■ Work item
The expected output is exactly the lines below, starting at the line with "(un changement de" and ending at the line with "passe d'audit de", both included; no other line belongs in it.

■ Dataset entries
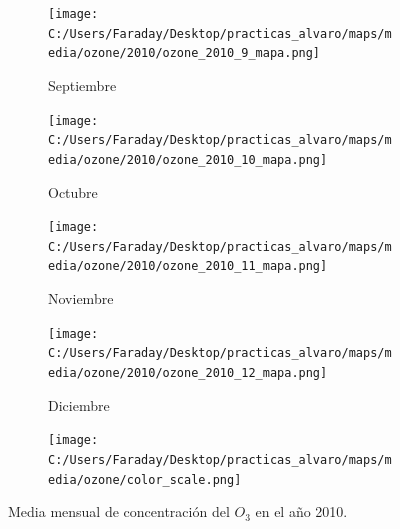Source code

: \documentclass[12pt]{beamer}
\begin{document}
\begin{frame}[squeeze]
\begin{figure}[H]
\begin{subfigure}[H]{0.20\textwidth}
\texttt{[image: C:/Users/Faraday/Desktop/practicas\_alvaro/maps/media/ozone/2010/ozone\_2010\_9\_mapa.png]}
\captionsetup{labelformat=empty}
\caption{\scriptsize Septiembre}
\label{fig:map-ozone-2010-9}
\end{subfigure}
%
\begin{subfigure}[H]{0.20\textwidth}
\texttt{[image: C:/Users/Faraday/Desktop/practicas\_alvaro/maps/media/ozone/2010/ozone\_2010\_10\_mapa.png]}
\captionsetup{labelformat=empty}
\caption{\scriptsize Octubre}
\label{fig:map-ozone-2010-10}
\end{subfigure}
%
\begin{subfigure}[H]{0.20\textwidth}
\texttt{[image: C:/Users/Faraday/Desktop/practicas\_alvaro/maps/media/ozone/2010/ozone\_2010\_11\_mapa.png]}
\captionsetup{labelformat=empty}
\caption{\scriptsize Noviembre}
\label{fig:map-ozone-2010-11}
\end{subfigure}
%
\begin{subfigure}[H]{0.20\textwidth}
\texttt{[image: C:/Users/Faraday/Desktop/practicas\_alvaro/maps/media/ozone/2010/ozone\_2010\_12\_mapa.png]}
\captionsetup{labelformat=empty}
\caption{\scriptsize Diciembre}
\label{fig:map-ozone-2010-12}
\end{subfigure}

\begin{subfigure}[H]{0.45\textwidth}
\texttt{[image: C:/Users/Faraday/Desktop/practicas\_alvaro/maps/media/ozone/color\_scale.png]}
\captionsetup{labelformat=empty}
\caption{}
\end{subfigure}

\vspace*{-7mm}
\caption{\scriptsize Media mensual de concentración del $O_{3}$ en el año 2010.}
\label{fig:map-ozone-2010}
\end{figure}
\end{frame}
\end{document}
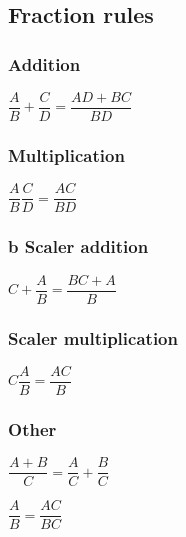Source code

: \subsection{Fraction rules}

\subsubsection{Addition}

\(\dfrac{A}{B}+\dfrac{C}{D}=\dfrac{AD+BC}{BD}\)

\subsubsection{Multiplication}

\(\dfrac{A}{B}\dfrac{C}{D}=\dfrac{AC}{BD}\)

\subsubsection{b Scaler addition}

\(C+\dfrac{A}{B}=\dfrac{BC+A}{B}\)

\subsubsection{Scaler multiplication}

\(C\dfrac{A}{B}=\dfrac{AC}{B}\)

\subsubsection{Other}

\(\dfrac{A+B}{C}=\dfrac{A}{C}+\dfrac{B}{C}\)

\(\dfrac{A}{B}=\dfrac{AC}{BC}\)

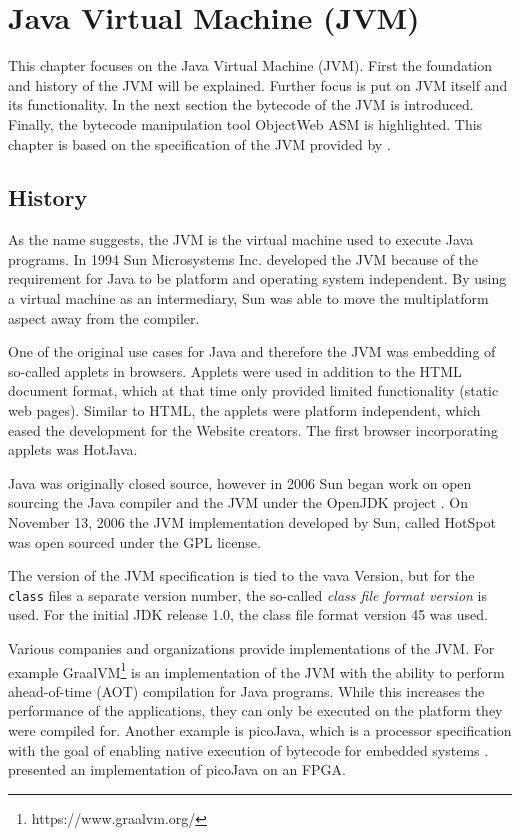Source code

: \chapter{Java Virtual Machine (JVM)}

This chapter focuses on the Java Virtual Machine (JVM). First the foundation and history of the JVM will be explained. Further focus is put on JVM itself and its functionality. In the next section the bytecode of the JVM is introduced. Finally, the bytecode manipulation tool ObjectWeb ASM is highlighted. This chapter is based on the specification of the JVM provided by \textcite{JVMHistoryOracle}.

\section{History}

 As the name suggests, the JVM is the virtual machine used to execute Java programs. In 1994 Sun Microsystems Inc. developed the JVM because of the requirement for Java to be platform and operating system independent. By using a virtual machine as an intermediary, Sun was able to move the multiplatform aspect away from the compiler. 

One of the original use cases for Java and therefore the JVM was embedding of so-called applets in browsers. Applets were used in addition to the HTML document format, which at that time only provided limited functionality (static web pages). Similar to HTML, the applets were platform independent, which eased the development for the Website creators. The first browser incorporating applets was HotJava. 

Java was originally closed source, however in 2006 Sun began work on open sourcing the Java compiler and the JVM under the OpenJDK project \parencite{SunOpenSourceJava}. On November 13, 2006 the JVM implementation developed by Sun, called HotSpot was open sourced under the GPL license.

The version of the JVM specification is tied to the vava Version, but for the \texttt{class} files a separate version number, the so-called \textit{class file format version} is used. For the initial JDK release 1.0, the class file format version 45 was used. 

Various companies and organizations provide implementations of the JVM. For example GraalVM\footnote{https://www.graalvm.org/} is an implementation of the JVM with the ability to perform ahead-of-time (AOT) compilation for Java programs. While this increases the performance of the applications, they can only be executed on the platform they were compiled for. Another example is picoJava, which is a processor specification with the goal of enabling native execution of bytecode for embedded systems \parencite{PicoJava}. \textcite{PicoJavaFPGA} presented an implementation of picoJava on an FPGA.




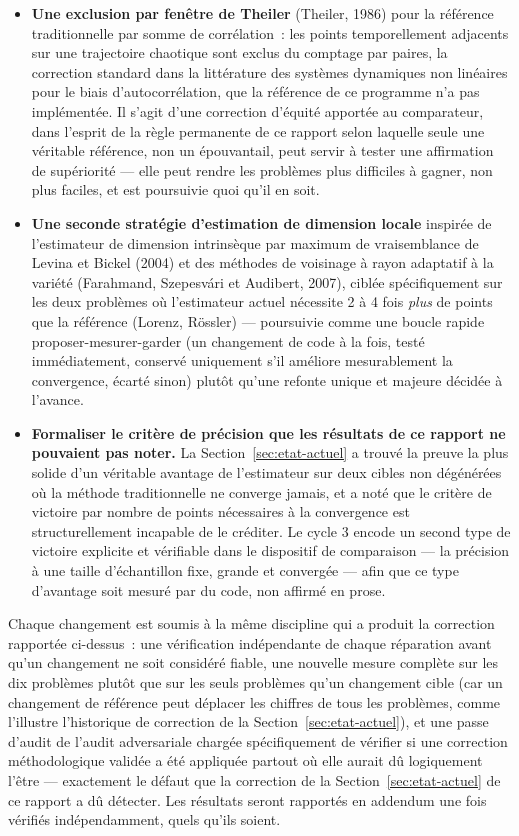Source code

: \documentclass[11pt,a4paper]{article}
\begin{document}
\begin{itemize}
\item \textbf{Une exclusion par fenêtre de Theiler} (Theiler, 1986) pour
  la référence traditionnelle par somme de corrélation~: les points
  temporellement adjacents sur une trajectoire chaotique sont exclus du
  comptage par paires, la correction standard dans la littérature des
  systèmes dynamiques non linéaires pour le biais d'autocorrélation, que
  la référence de ce programme n'a pas implémentée. Il s'agit d'une
  correction d'équité apportée au comparateur, dans l'esprit de la règle
  permanente de ce rapport selon laquelle seule une véritable référence,
  non un épouvantail, peut servir à tester une affirmation de supériorité
  --- elle peut rendre les problèmes plus difficiles à gagner, non plus
  faciles, et est poursuivie quoi qu'il en soit.
\item \textbf{Une seconde stratégie d'estimation de dimension locale}
  inspirée de l'estimateur de dimension intrinsèque par maximum de
  vraisemblance de Levina et Bickel (2004) et des méthodes de voisinage à
  rayon adaptatif à la variété (Farahmand, Szepesv\'ari et Audibert, 2007),
  ciblée spécifiquement sur les deux problèmes où l'estimateur actuel
  nécessite 2 à 4 fois \emph{plus} de points que la référence (Lorenz,
  R\"ossler) --- poursuivie comme une boucle rapide proposer-mesurer-garder
  (un changement de code à la fois, testé immédiatement, conservé
  uniquement s'il améliore mesurablement la convergence, écarté sinon)
  plutôt qu'une refonte unique et majeure décidée à l'avance.
\item \textbf{Formaliser le critère de précision que les résultats de ce
  rapport ne pouvaient pas noter.} La Section~\ref{sec:etat-actuel} a
  trouvé la preuve la plus solide d'un véritable avantage de l'estimateur
  sur deux cibles non dégénérées où la méthode traditionnelle ne converge
  jamais, et a noté que le critère de victoire par nombre de points
  nécessaires à la convergence est structurellement incapable de le
  créditer. Le cycle 3 encode un second type de victoire explicite et
  vérifiable dans le dispositif de comparaison --- la précision à une
  taille d'échantillon fixe, grande et convergée --- afin que ce type
  d'avantage soit mesuré par du code, non affirmé en prose.
\end{itemize}

Chaque changement est soumis à la même discipline qui a produit la
correction rapportée ci-dessus~: une vérification indépendante de chaque
réparation avant qu'un changement ne soit considéré fiable, une nouvelle
mesure complète sur les dix problèmes plutôt que sur les seuls problèmes
qu'un changement cible (car un changement de référence peut déplacer les
chiffres de tous les problèmes, comme l'illustre l'historique de
correction de la Section~\ref{sec:etat-actuel}), et une passe d'audit de
l'audit adversariale chargée spécifiquement de vérifier si une correction
méthodologique validée a été appliquée partout où elle aurait dû
logiquement l'être --- exactement le défaut que la correction de la
Section~\ref{sec:etat-actuel} de ce rapport a dû détecter. Les résultats
seront rapportés en addendum une fois vérifiés indépendamment, quels
qu'ils soient.
\end{document}
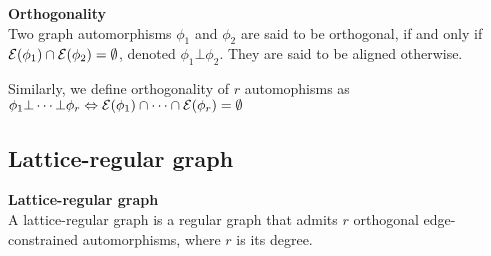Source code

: \begin{definition}\textbf{Orthogonality}\\
Two graph automorphisms $\phi_1$ and $\phi_2$ are said to be orthogonal, if and only if $\mathcal{E}(\phi_1) \cap \mathcal{E}(\phi_2) = \emptyset$, denoted $\phi_1 \bot \phi_2$. They are said to be aligned otherwise.

Similarly, we define orthogonality of $r$ automophisms as $\phi_1 \bot \cdots \bot \phi_r \Leftrightarrow \mathcal{E}(\phi_1) \cap \cdots \cap \mathcal{E}(\phi_r) = \emptyset$
\end{definition}


\subsection{Lattice-regular graph}


\begin{definition}\textbf{Lattice-regular graph}\\
A lattice-regular graph is a regular graph that admits $r$ orthogonal edge-constrained automorphisms, where $r$ is its degree.
\end{definition}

■ Output below
  (un changement de code à la fois, testé immédiatement, conservé
  uniquement s'il améliore mesurablement la convergence, écarté sinon)
  plutôt qu'une refonte unique et majeure décidée à l'avance.
\item \textbf{Formaliser le critère de précision que les résultats de ce
  rapport ne pouvaient pas noter.} La Section~\ref{sec:etat-actuel} a
  trouvé la preuve la plus solide d'un véritable avantage de l'estimateur
  sur deux cibles non dégénérées où la méthode traditionnelle ne converge
  jamais, et a noté que le critère de victoire par nombre de points
  nécessaires à la convergence est structurellement incapable de le
  créditer. Le cycle 3 encode un second type de victoire explicite et
  vérifiable dans le dispositif de comparaison --- la précision à une
  taille d'échantillon fixe, grande et convergée --- afin que ce type
  d'avantage soit mesuré par du code, non affirmé en prose.
\end{itemize}

Chaque changement est soumis à la même discipline qui a produit la
correction rapportée ci-dessus~: une vérification indépendante de chaque
réparation avant qu'un changement ne soit considéré fiable, une nouvelle
mesure complète sur les dix problèmes plutôt que sur les seuls problèmes
qu'un changement cible (car un changement de référence peut déplacer les
chiffres de tous les problèmes, comme l'illustre l'historique de
correction de la Section~\ref{sec:etat-actuel}), et une passe d'audit de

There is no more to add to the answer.